The company predicts that high consumer confidence and strong job growth in the States will benefit the US container industry.
The Washington DC-based National Retail Federation also takes this view, and has forecast container import growth of 13% in October as shops begin stocking for the Thanksgiving-Christmas rush.
However, Xeneta CEO Patrik Berglund said the European market is unlikely to perform as well.
He said: “Stubbornly high unemployment, sitting at 9.1% in the Eurozone, combined with Brexit uncertainty and the sluggish growth of several large economies are factors combining to give the lowest scores in the EU economic confidence index since 2009.
“Not surprisingly, those who are unemployed, under-employed, or afraid they soon will be one of those two things, aren’t in the mood to spend too much on discretionary retail items.

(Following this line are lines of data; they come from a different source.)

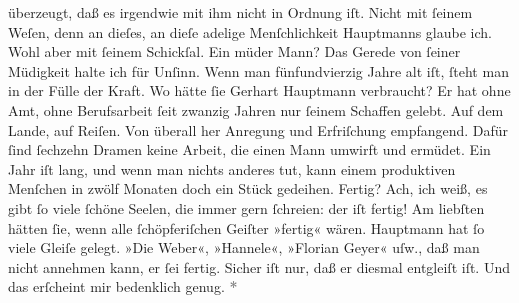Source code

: \begin{ledgroupsized}[t]{13cm}
{{                  überzeugt, daß es irgendwie mit ihm nicht in Ordnung iſt. Nicht mit ſeinem Weſen,
                  denn an dieſes, an dieſe adelige Menſchlichkeit Hauptmanns glaube ich. Wohl aber mit ſeinem Schickſal. Ein müder Mann?
                  Das Gerede von ſeiner Müdigkeit halte ich für Unſinn. Wenn man fünfundvierzig
                  Jahre alt iſt, ſteht man in der Fülle der Kraft. Wo hätte ſie Gerhart Hauptmann verbraucht? Er hat ohne Amt, ohne
                  Berufsarbeit ſeit zwanzig Jahren nur ſeinem Schaffen gelebt. Auf dem Lande, auf
                  Reiſen. Von überall her Anregung und Erfriſchung empfangend. Dafür ſind ſechzehn
                  Dramen keine Arbeit, die einen Mann umwirft und ermüdet. Ein Jahr iſt lang, und
                  wenn man nichts anderes tut, kann einem produktiven Menſchen in zwölf Monaten doch
                  ein Stück gedeihen. Fertig? Ach, ich weiß, es gibt ſo viele ſchöne Seelen, die
                  immer gern ſchreien: der iſt fertig! Am liebſten hätten ſie, wenn alle
                  ſchöpferiſchen Geiſter »fertig« wären. Hauptmann hat ſo viele Gleiſe gelegt. »Die Weber«, »Hannele«, »Florian Geyer« uſw., daß man nicht annehmen
                  kann, er ſei fertig. Sicher iſt nur, daß er diesmal entgleiſt iſt. Und das
                  erſcheint mir bedenklich genug.}}\pend
           \pstart
           \centering{}\textcolor{gray}{\textbf{*}}\pend

\end{ledgroupsized}
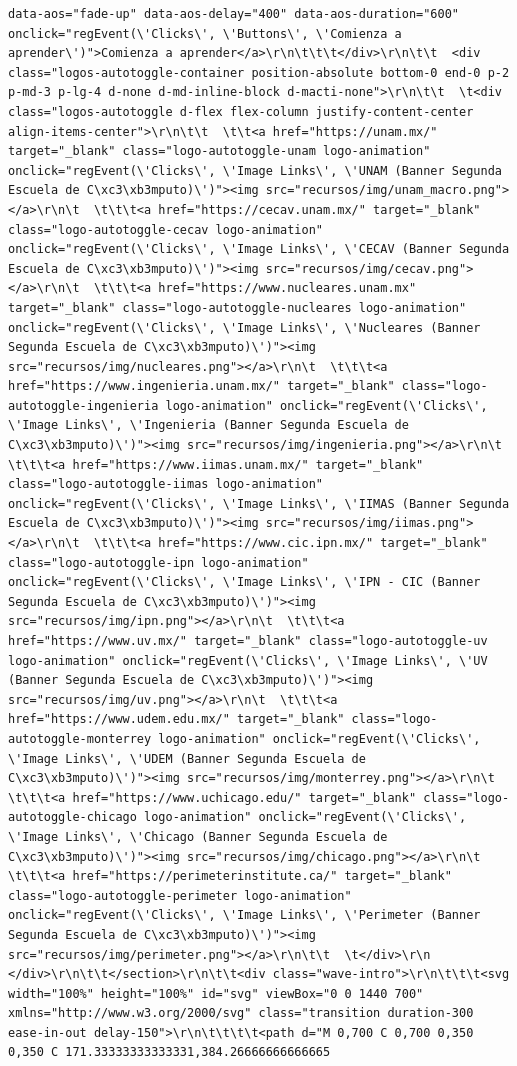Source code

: \documentclass[
  spanish,
  letterpaper,
]{scrbook}
\theoremstyle{definition}
\theoremstyle{remark}
\begin{document}
\begin{verbatim}
data-aos="fade-up" data-aos-delay="400" data-aos-duration="600" onclick="regEvent(\'Clicks\', \'Buttons\', \'Comienza a aprender\')">Comienza a aprender</a>\r\n\t\t\t</div>\r\n\t\t  <div class="logos-autotoggle-container position-absolute bottom-0 end-0 p-2 p-md-3 p-lg-4 d-none d-md-inline-block d-macti-none">\r\n\t\t  \t<div class="logos-autotoggle d-flex flex-column justify-content-center align-items-center">\r\n\t\t  \t\t<a href="https://unam.mx/" target="_blank" class="logo-autotoggle-unam logo-animation" onclick="regEvent(\'Clicks\', \'Image Links\', \'UNAM (Banner Segunda Escuela de C\xc3\xb3mputo)\')"><img src="recursos/img/unam_macro.png"></a>\r\n\t  \t\t\t<a href="https://cecav.unam.mx/" target="_blank" class="logo-autotoggle-cecav logo-animation" onclick="regEvent(\'Clicks\', \'Image Links\', \'CECAV (Banner Segunda Escuela de C\xc3\xb3mputo)\')"><img src="recursos/img/cecav.png"></a>\r\n\t  \t\t\t<a href="https://www.nucleares.unam.mx" target="_blank" class="logo-autotoggle-nucleares logo-animation" onclick="regEvent(\'Clicks\', \'Image Links\', \'Nucleares (Banner Segunda Escuela de C\xc3\xb3mputo)\')"><img src="recursos/img/nucleares.png"></a>\r\n\t  \t\t\t<a href="https://www.ingenieria.unam.mx/" target="_blank" class="logo-autotoggle-ingenieria logo-animation" onclick="regEvent(\'Clicks\', \'Image Links\', \'Ingenieria (Banner Segunda Escuela de C\xc3\xb3mputo)\')"><img src="recursos/img/ingenieria.png"></a>\r\n\t  \t\t\t<a href="https://www.iimas.unam.mx/" target="_blank" class="logo-autotoggle-iimas logo-animation" onclick="regEvent(\'Clicks\', \'Image Links\', \'IIMAS (Banner Segunda Escuela de C\xc3\xb3mputo)\')"><img src="recursos/img/iimas.png"></a>\r\n\t  \t\t\t<a href="https://www.cic.ipn.mx/" target="_blank" class="logo-autotoggle-ipn logo-animation" onclick="regEvent(\'Clicks\', \'Image Links\', \'IPN - CIC (Banner Segunda Escuela de C\xc3\xb3mputo)\')"><img src="recursos/img/ipn.png"></a>\r\n\t  \t\t\t<a href="https://www.uv.mx/" target="_blank" class="logo-autotoggle-uv logo-animation" onclick="regEvent(\'Clicks\', \'Image Links\', \'UV (Banner Segunda Escuela de C\xc3\xb3mputo)\')"><img src="recursos/img/uv.png"></a>\r\n\t  \t\t\t<a href="https://www.udem.edu.mx/" target="_blank" class="logo-autotoggle-monterrey logo-animation" onclick="regEvent(\'Clicks\', \'Image Links\', \'UDEM (Banner Segunda Escuela de C\xc3\xb3mputo)\')"><img src="recursos/img/monterrey.png"></a>\r\n\t  \t\t\t<a href="https://www.uchicago.edu/" target="_blank" class="logo-autotoggle-chicago logo-animation" onclick="regEvent(\'Clicks\', \'Image Links\', \'Chicago (Banner Segunda Escuela de C\xc3\xb3mputo)\')"><img src="recursos/img/chicago.png"></a>\r\n\t  \t\t\t<a href="https://perimeterinstitute.ca/" target="_blank" class="logo-autotoggle-perimeter logo-animation" onclick="regEvent(\'Clicks\', \'Image Links\', \'Perimeter (Banner Segunda Escuela de C\xc3\xb3mputo)\')"><img src="recursos/img/perimeter.png"></a>\r\n\t\t  \t</div>\r\n      </div>\r\n\t\t</section>\r\n\t\t<div class="wave-intro">\r\n\t\t\t<svg width="100%" height="100%" id="svg" viewBox="0 0 1440 700" xmlns="http://www.w3.org/2000/svg" class="transition duration-300 ease-in-out delay-150">\r\n\t\t\t\t<path d="M 0,700 C 0,700 0,350 0,350 C 171.33333333333331,384.26666666666665 
\end{verbatim}
\end{document}
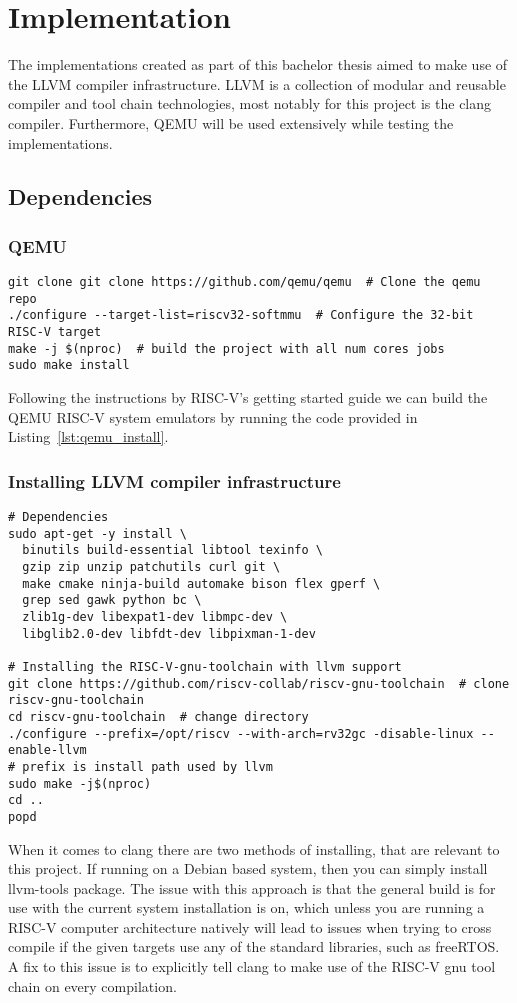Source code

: \section{Implementation}
The implementations created as part of this bachelor thesis aimed
to make use of the LLVM compiler infrastructure.
LLVM is a collection of modular and reusable compiler and tool chain technologies,
most notably for this project is the clang compiler. Furthermore, QEMU will be used extensively while testing the
implementations.

\subsection{Dependencies}
\subsubsection{QEMU}
\begin{lstlisting}[caption=Installing QEMU, float=*, label=lst:qemu_install]
git clone git clone https://github.com/qemu/qemu  # Clone the qemu repo
./configure --target-list=riscv32-softmmu  # Configure the 32-bit RISC-V target
make -j $(nproc)  # build the project with all num cores jobs
sudo make install
\end{lstlisting}
Following the instructions by RISC-V's getting started guide
we can build the QEMU RISC-V system emulators by running the code
provided in Listing~\ref{lst:qemu_install}\cite{RISC-V_GS}.
\subsubsection{Installing LLVM compiler infrastructure}
\begin{lstlisting}[caption=Installing LLVM compiler infastructure with RISC-V
32-bit as native target., float=*, label=lst:llvm_install]
# Dependencies
sudo apt-get -y install \
  binutils build-essential libtool texinfo \
  gzip zip unzip patchutils curl git \
  make cmake ninja-build automake bison flex gperf \
  grep sed gawk python bc \
  zlib1g-dev libexpat1-dev libmpc-dev \
  libglib2.0-dev libfdt-dev libpixman-1-dev

# Installing the RISC-V-gnu-toolchain with llvm support
git clone https://github.com/riscv-collab/riscv-gnu-toolchain  # clone
riscv-gnu-toolchain
cd riscv-gnu-toolchain  # change directory
./configure --prefix=/opt/riscv --with-arch=rv32gc -disable-linux --enable-llvm
# prefix is install path used by llvm
sudo make -j$(nproc)
cd ..
popd
\end{lstlisting}
When it comes to clang there are two methods of installing, that are relevant to
this project. If running on a Debian based system, then you can simply install
llvm-tools package. The issue with this approach is that the general build is
for use with the current system installation is on, which unless you are running
a RISC-V computer architecture natively will lead to issues when trying to cross
compile if the given targets use any of the standard libraries, such as
freeRTOS. A fix to this issue is to explicitly tell clang to make use of the
RISC-V gnu tool chain on every compilation.

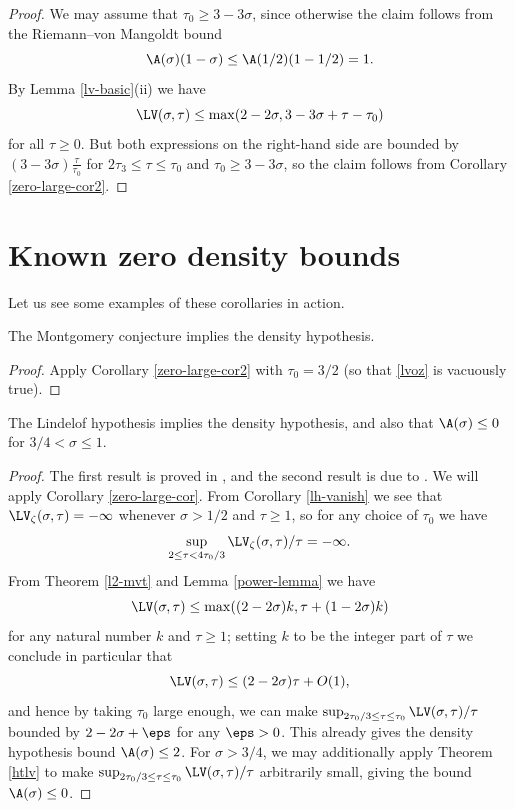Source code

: \begin{proof}  We may assume that $\tau_0 \geq 3-3\sigma$, since otherwise the claim follows from the Riemann--von Mangoldt bound
    $$ \A(\sigma)(1-\sigma) \leq \A(1/2)(1-1/2) = 1.$$
    By Lemma \ref{lv-basic}(ii) we have
$$ \LV(\sigma,\tau) \leq \max( 2-2\sigma, 3-3\sigma + \tau - \tau_0 )$$
for all $\tau \geq 0$.  But both expressions on the right-hand side are bounded by $(3-3\sigma) \frac{\tau}{\tau_0}$ for $2\tau_3 \leq \tau \leq \tau_0$ and $\tau_0 \geq 3-3\sigma$, so the claim follows from Corollary \ref{zero-large-cor2}.
\end{proof}

\section{Known zero density bounds}

Let us see some examples of these corollaries in action.

\begin{theorem}\label{montgomery_implies_density} The Montgomery conjecture implies the density hypothesis.
\end{theorem}

\begin{proof}  Apply Corollary \ref{zero-large-cor2} with $\tau_0=3/2$ (so that \eqref{lvoz} is vacuously true).
\end{proof}

\begin{theorem}\label{lindelof_implies_density} The Lindelof hypothesis implies the density hypothesis, and also that $\A(\sigma) \leq 0$ for $3/4 < \sigma \leq 1$.
\end{theorem}

\begin{proof} The first result is proved in \cite{ingham_estimation_1940}, and the second result is due to \cite{halasz_distribution_1969}. We will apply Corollary \ref{zero-large-cor}.  From Corollary \ref{lh-vanish} we see that $\LV_\zeta(\sigma,\tau) = -\infty$ whenever $\sigma > 1/2$ and $\tau \geq 1$, so for any choice of $\tau_0$ we have
$$ \sup_{2 \leq \tau < 4\tau_0/3} \LV_\zeta(\sigma,\tau)/\tau = -\infty.$$
From Theorem \ref{l2-mvt} and Lemma \ref{power-lemma} we have
\begin{equation}\label{ap}
     \LV(\sigma,\tau) \leq \max( (2-2\sigma)k, \tau + (1 - 2 \sigma)k )
\end{equation}
for any natural number $k$ and $\tau \geq 1$; setting $k$ to be the integer part of $\tau$ we conclude in particular that
$$ \LV(\sigma,\tau) \leq (2-2\sigma)\tau + O(1),$$
and hence by taking $\tau_0$ large enough, we can make
$\sup_{2\tau_0/3 \leq \tau \leq \tau_0} \LV(\sigma,\tau)/\tau$ bounded by $2-2\sigma + \eps$ for any $\eps>0$.  This already gives the density hypothesis bound $\A(\sigma) \leq 2$.  For $\sigma > 3/4$, we may additionally apply Theorem \ref{htlv} to make
$\sup_{2\tau_0/3 \leq \tau \leq \tau_0} \LV(\sigma,\tau)/\tau$ arbitrarily small, giving the bound $\A(\sigma) \leq 0$.
\end{proof}

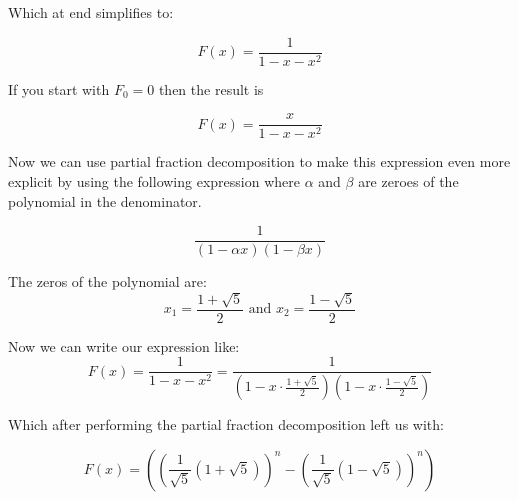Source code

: Which at end simplifies to:

\[
F(x) = \frac{1}{1 - x - x^2}
\]

If you start with \(F_0 = 0\) then the result  is

\[
F(x) = \frac{x}{1 - x - x^2}
\]


Now we can use partial fraction decomposition to make this expression even more explicit
by using the following expression where \(\alpha\) and \(\beta\) are zeroes of the polynomial in the
denominator.

\[
\frac{1}{\left(1 - \alpha x\right)\left(1 - \beta x\right)}
\]

The zeros of the polynomial are:
\[
    x_1 = \frac{1 + \sqrt{5}}{2} \text{ and }  x_2 = \frac{1 - \sqrt{5}}{2}    
\]


Now we can write our expression like:
\[
F(x) = \frac{1}{1 - x - x^2} = \frac{1}{\left(1 - x \cdot \frac{1 + \sqrt{5}}{2}\right)\left(1 - x \cdot \frac{1 - \sqrt{5}}{2}\right)}
\]

Which after performing the partial fraction decomposition left us with:

\[
    F(x) = \left( {\left( \frac{1}{\sqrt{5}} (1 + \sqrt{5}) \right)}^n - {\left( \frac{1}{\sqrt{5}} (1 - \sqrt{5}) \right)}^n \right)
\]

\QED


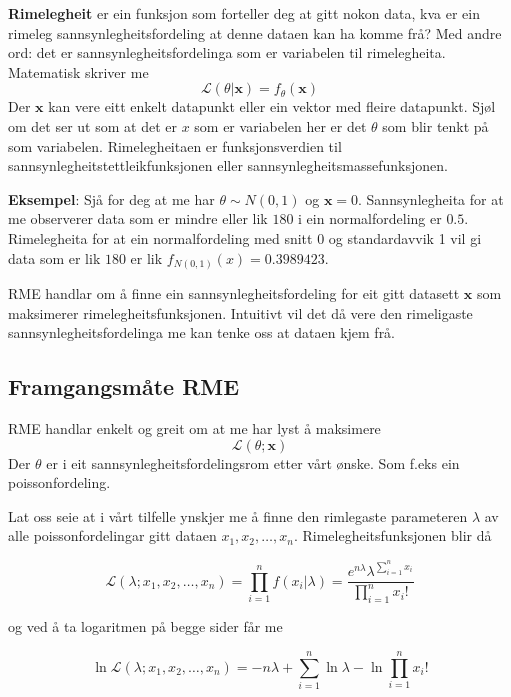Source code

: \textbf{Rimelegheit} er ein funksjon som forteller deg at gitt nokon data, kva er ein rimeleg sannsynlegheitsfordeling at denne dataen kan ha komme frå? Med andre ord: det er sannsynlegheitsfordelinga som er variabelen til rimelegheita. Matematisk skriver me
\begin{equation}
    \mathcal{L}(\theta | \boldsymbol{x}) = f_\theta(\boldsymbol{x})
\end{equation}
Der $\boldsymbol{x}$ kan vere eitt enkelt datapunkt eller ein vektor med fleire datapunkt. Sjøl om det ser ut som at det er $x$ som er variabelen her er det $\theta$ som blir tenkt på som variabelen. Rimelegheitaen er funksjonsverdien til sannsynlegheitstettleikfunksjonen eller sannsynlegheitsmassefunksjonen. 

\textbf{Eksempel}: Sjå for deg at me har $\theta \sim N(0, 1)$ og $\boldsymbol{x} = 0$. Sannsynlegheita for at me observerer data som er mindre eller lik $180$ i ein normalfordeling er $0.5$. Rimelegheita for at ein normalfordeling med snitt 0 og standardavvik 1 vil gi data som er lik $180$ er lik $f_{N(0,1)}(x) = 0.3989423$. 

RME handlar om å finne ein sannsynlegheitsfordeling for eit gitt datasett $\boldsymbol{x}$ som maksimerer rimelegheitsfunksjonen. Intuitivt vil det då vere den rimeligaste sannsynlegheitsfordelinga me kan tenke oss at dataen kjem frå.

\subsection{Framgangsmåte RME}
RME handlar enkelt og greit om at me har lyst å maksimere
\begin{equation}
    \mathcal{L}(\theta ; \boldsymbol{x})
\end{equation}
Der $\theta$ er i eit sannsynlegheitsfordelingsrom etter vårt ønske. Som f.eks ein poissonfordeling. 

Lat oss seie at i vårt tilfelle ynskjer me å finne den rimlegaste parameteren $\lambda$ av alle poissonfordelingar gitt dataen $x_1, x_2, \dots, x_n$. Rimelegheitsfunksjonen blir då

\begin{equation}
    \mathcal{L}(\lambda; x_1, x_2, \dots, x_n) = \prod_{i=1}^n f(x_i | \lambda) = \frac{e^{n\lambda}\lambda^{\sum_{i=1}^n x_i}}{\prod_{i=1}^n x_i!}
\end{equation}

og ved å ta logaritmen på begge sider får me

\begin{equation}
    \ln \mathcal{L}(\lambda; x_1, x_2, \dots, x_n) = -n\lambda + \sum_{i=1}^n \ln \lambda - \ln \prod_{i=1}^n x_i!
\end{equation}

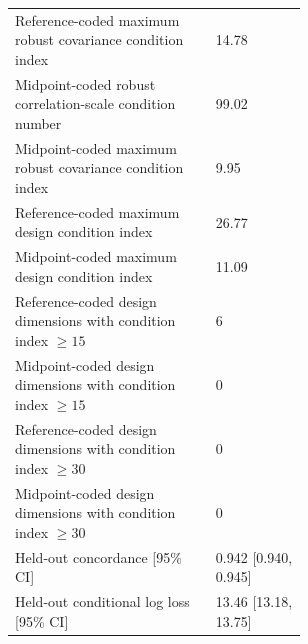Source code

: \begin{longtable}{@{}p{0.4\linewidth}p{0.18\linewidth}@{}}
Reference-coded maximum robust covariance condition index & 14.78 \\
Midpoint-coded robust correlation-scale condition number & 99.02 \\
Midpoint-coded maximum robust covariance condition index & 9.95 \\
Reference-coded maximum design condition index & 26.77 \\
Midpoint-coded maximum design condition index & 11.09 \\
Reference-coded design dimensions with condition index $\geq 15$ & 6 \\
Midpoint-coded design dimensions with condition index $\geq 15$ & 0 \\
Reference-coded design dimensions with condition index $\geq 30$ & 0 \\
Midpoint-coded design dimensions with condition index $\geq 30$ & 0 \\
Held-out concordance [95\% CI] & 0.942 [0.940, 0.945] \\
Held-out conditional log loss [95\% CI] & 13.46 [13.18, 13.75] \\
\end{longtable}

“That weak confidence and demand naturally hits the carriers.”
Xeneta pointed to Maersk’s decision to decrease capacity on its Asia-Europe routes by 10% as proof that this impact is already being felt, although Berglund said such behaviour is just a short term fix and that carriers must hope that broader economic factors will correct the supply/demand balance.
Freight rates also correspond with the forecast, and Xeneta’s data showed that between July-September 2017 short-term rates for a 40-foot container on the Asia-Europe route declined by 10% to US$1,633, while in the US rates rose by 13% to US$1611.